Sat | Nov 17, 2018

CLiC: A chance at skills building in conservation

Published:Thursday | January 12, 2017 | 12:00 AMPetre Williams-Raynor
2014-2016 CLiC fellows on the campus of St George's University participate in a Project Management Planning and Fundraising module class.
Leo Douglas

Two years ago, a group of Caribbean and United States (US) colleagues - among them Dr Leo Douglas of Birds Caribbean - got together to work out a programme to enhance conservation leadership in the region.

Inspired by the US-based Emerging Wildlife Conservation Leaders training programme, the group - including Kelvin Alie, Michelle Benham, Andrea Easter-Pilcher, Heather Eves, and Nadra Nathai-Gyan - came up with CLiC, short for Conservation Leadership in the Caribbean, for which they now comprise the board of directors.

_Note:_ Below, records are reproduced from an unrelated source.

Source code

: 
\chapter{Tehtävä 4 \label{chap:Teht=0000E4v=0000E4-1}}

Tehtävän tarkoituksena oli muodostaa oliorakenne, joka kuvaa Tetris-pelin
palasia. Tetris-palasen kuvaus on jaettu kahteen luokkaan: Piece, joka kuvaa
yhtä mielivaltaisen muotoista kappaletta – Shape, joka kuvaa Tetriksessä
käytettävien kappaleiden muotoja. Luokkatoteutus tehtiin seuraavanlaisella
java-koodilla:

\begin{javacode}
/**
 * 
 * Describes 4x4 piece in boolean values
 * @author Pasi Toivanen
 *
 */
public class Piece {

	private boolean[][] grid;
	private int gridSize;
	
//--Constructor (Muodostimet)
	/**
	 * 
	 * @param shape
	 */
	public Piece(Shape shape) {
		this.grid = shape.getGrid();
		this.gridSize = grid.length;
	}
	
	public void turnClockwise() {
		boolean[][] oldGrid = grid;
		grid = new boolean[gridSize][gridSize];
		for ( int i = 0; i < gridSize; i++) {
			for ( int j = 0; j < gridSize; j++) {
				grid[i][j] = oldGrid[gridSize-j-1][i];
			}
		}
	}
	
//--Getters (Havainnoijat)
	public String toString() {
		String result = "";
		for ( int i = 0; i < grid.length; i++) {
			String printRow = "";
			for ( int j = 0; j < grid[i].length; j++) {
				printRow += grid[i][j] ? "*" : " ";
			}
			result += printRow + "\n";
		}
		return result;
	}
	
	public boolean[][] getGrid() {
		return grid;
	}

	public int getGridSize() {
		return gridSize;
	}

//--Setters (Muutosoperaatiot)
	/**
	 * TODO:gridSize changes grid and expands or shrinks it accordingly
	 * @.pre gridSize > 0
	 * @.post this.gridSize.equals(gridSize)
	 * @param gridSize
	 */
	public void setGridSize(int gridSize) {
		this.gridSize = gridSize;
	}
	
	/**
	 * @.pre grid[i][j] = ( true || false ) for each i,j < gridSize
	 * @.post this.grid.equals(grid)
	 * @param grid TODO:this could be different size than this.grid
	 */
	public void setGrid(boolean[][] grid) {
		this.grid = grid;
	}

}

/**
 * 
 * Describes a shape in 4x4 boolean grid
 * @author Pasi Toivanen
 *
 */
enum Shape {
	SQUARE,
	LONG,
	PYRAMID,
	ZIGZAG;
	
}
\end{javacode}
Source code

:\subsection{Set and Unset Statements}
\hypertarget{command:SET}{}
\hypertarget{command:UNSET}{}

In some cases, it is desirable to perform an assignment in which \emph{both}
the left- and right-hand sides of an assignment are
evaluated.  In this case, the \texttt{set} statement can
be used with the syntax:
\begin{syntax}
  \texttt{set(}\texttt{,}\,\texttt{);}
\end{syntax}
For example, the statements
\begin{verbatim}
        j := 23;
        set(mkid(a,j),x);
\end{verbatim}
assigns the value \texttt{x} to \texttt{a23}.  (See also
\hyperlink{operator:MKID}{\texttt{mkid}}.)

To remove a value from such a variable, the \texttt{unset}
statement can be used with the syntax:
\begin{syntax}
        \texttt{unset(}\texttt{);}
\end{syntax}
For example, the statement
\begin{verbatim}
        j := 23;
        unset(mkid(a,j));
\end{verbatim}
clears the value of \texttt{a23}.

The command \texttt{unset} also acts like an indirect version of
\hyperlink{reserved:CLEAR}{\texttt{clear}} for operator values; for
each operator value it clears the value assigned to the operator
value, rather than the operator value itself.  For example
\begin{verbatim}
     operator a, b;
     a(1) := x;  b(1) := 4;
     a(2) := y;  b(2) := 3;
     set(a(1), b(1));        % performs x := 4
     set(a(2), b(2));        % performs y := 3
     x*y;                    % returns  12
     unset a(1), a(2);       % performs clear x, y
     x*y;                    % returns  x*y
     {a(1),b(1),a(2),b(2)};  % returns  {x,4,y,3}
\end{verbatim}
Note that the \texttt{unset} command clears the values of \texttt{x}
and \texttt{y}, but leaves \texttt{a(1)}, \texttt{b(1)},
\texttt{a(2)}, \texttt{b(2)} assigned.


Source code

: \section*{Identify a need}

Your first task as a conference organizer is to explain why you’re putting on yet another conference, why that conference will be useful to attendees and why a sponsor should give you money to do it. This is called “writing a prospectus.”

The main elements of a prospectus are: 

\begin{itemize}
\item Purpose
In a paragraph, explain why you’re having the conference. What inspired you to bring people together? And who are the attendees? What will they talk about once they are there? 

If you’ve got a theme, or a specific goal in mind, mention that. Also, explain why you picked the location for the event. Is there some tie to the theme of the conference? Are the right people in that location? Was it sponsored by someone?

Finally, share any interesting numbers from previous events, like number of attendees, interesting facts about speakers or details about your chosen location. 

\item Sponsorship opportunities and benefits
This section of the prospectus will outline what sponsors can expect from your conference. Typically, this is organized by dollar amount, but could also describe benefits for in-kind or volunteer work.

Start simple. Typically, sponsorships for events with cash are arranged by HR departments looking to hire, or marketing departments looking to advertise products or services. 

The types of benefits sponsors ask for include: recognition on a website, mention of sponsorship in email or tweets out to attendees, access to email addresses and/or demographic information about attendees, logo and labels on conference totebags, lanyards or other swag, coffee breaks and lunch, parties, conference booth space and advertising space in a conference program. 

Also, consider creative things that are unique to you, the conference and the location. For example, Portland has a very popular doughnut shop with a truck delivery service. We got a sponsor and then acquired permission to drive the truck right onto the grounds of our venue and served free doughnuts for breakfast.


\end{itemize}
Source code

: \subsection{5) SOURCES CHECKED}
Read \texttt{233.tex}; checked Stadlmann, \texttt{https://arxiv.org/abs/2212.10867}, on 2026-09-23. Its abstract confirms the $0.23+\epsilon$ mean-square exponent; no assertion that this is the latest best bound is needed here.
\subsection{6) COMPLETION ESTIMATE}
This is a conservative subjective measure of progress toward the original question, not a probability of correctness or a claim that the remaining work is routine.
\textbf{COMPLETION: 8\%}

"Our interest was to create a fellowship programme that was accessible and affordable for Caribbean youth to be trained in environmental management," Douglas told The Gleaner.

"We spoke about the need for more international training for Caribbean people in conservation work and about how a lot of the problems in the Caribbean were becoming more global and how we needed to address them - from the lion fish to climate change. We needed to get our people thinking globally about what it means to collaborate (for example) and pulled together the ideas of what this would look like and what we wanted to achieve," he added.

Fast-forward two years, and they have had their first group of fellows (2014-2016) and are recruiting a second cohort.

"We would love to get more Caribbean NGOs struggling to train their staff into the programme," remarked Douglas.

He added that they are also keen to have younger people vie for a place in the fellowship, which is funded primarily by the US Fish and Wildlife Service and is available free of cost to participants.

St George's University (SGU) in Grenada, through which the programme is run and with whom they are seeking to have it accredited, is also a partner. The International Fund for Animal Welfare also contributes.

The 2014-2016 group comprised 18 participants from 12 countries, including a representative from the Jamaica Conservation and Development Trust.

A look at the evaluation documents of that first group reveal some satisfied participants. Comments included:

- "My overall experience was positive as I enjoyed every aspect of the course. I liked the video sharing and having to lead the class on different topics. This type of teaching is what actually helps increase my understanding as opposed to the one-dimensional chalk talk"; and

- "Beyond my expectation. It was truly an eye opener towards the challenges ahead of us when it comes to protecting our natural resources and biodiversity. I am strongly feeling the urge to start a new endeavour towards involving more young professionals in conservation initiatives."

Douglas is pleased.

"Our scholars write grants, get funding, develop social marketing campaigns. The most exciting part is we try to do this without uprooting them from the islands. We keep them in their own institutions," he said.




"A lot of things they are doing online are related to their organisation, and then they spend maybe 10 days at SGU to keep them grounded in the region and keep them contributing what they are learning to on-the-ground issues and to their organisations and stakeholders," added Douglas.

Criteria for selection to this next cohort include:

- Being a citizen of the Wider Caribbean region;

- Having worked in the natural resources conservation field for at least three years and planning to work at least 15 additional years (preferably in the Caribbean region);

- Being able to commit to devoting at least 10-12 hours per month to a CLiC conservation project; and

- Being able to fully participate in all online and in-person training courses/workshops/modules.

Applications are to be submitted complete with a resume, supervisor approval form, and reference letter to by 5:00 pm on January 31.